Stored items:
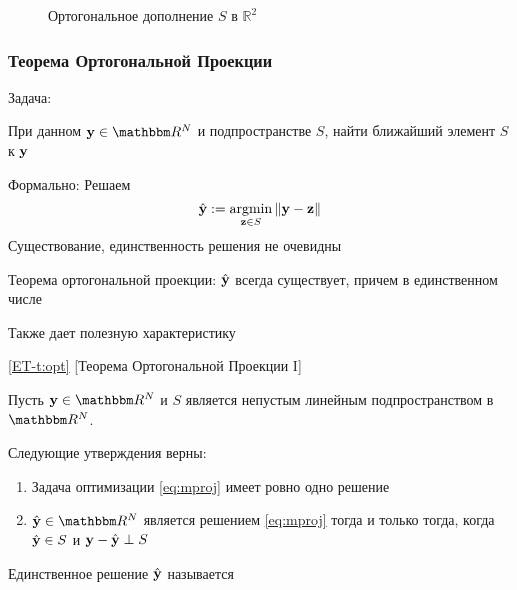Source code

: \begin{frame}

    \vspace{2em}
    \begin{figure}
       \begin{center}
        \resizebox{7.5cm}{!}{}
        \caption{\label{f:orth_comp} Ортогональное дополнение $S$ в $\mathbb{R}^{2}$}
       \end{center}
    \end{figure}
    
\end{frame}

\begin{frame}\frametitle{Теорема Ортогональной Проекции}
    
    \vspace{2em}
    Задача:
    \begin{center}
        При данном $\boldy \in \RR^N$ и подпространстве $S$, 
        найти ближайший элемент $S$ к ${\mathbf y}$
    \end{center}
    
    Формально: Решаем
    \begin{equation}\label{eq:mproj}
        \hboldy := \argmin_{\boldz \in S} \|\boldy - \boldz\|
    \end{equation}
    Существование, единственность решения не очевидны

    Теорема ортогональной проекции: $\hat {\mathbf y}$ всегда существует, 
    причем в единственном числе

    Также дает полезную характеристику

\end{frame}

\begin{frame}
    
     \vspace{2em}
    \Thm\eqref{ET-t:opt}
    [Теорема Ортогональной Проекции I]
    
    Пусть $\boldy \in \RR^N$ и $S$ является непустым линейным подпространством в $\RR^N$. 
    
    Следующие утверждения верны:
    \begin{enumerate}
        \item  Задача оптимизации \eqref{eq:mproj} имеет ровно одно решение
        \item $\hboldy \in \RR^N$ является решением \eqref{eq:mproj}
            тогда и только тогда, когда $\hat {{\mathbf y}} \in S$ и 
            ${\mathbf y} - \hat {{\mathbf y}} \perp S$
    \end{enumerate}
    
    \vspace{.7em}
    Единственное решение $\hat {\mathbf y}$ называется 

\end{frame}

## EXERCISE DESCRIPTION
Locate the lines above that hold the word "eqref". Show every one of them.

## OUTPUT
    \Thm\eqref{ET-t:opt}
        \item  Задача оптимизации \eqref{eq:mproj} имеет ровно одно решение
        \item $\hboldy \in \RR^N$ является решением \eqref{eq:mproj}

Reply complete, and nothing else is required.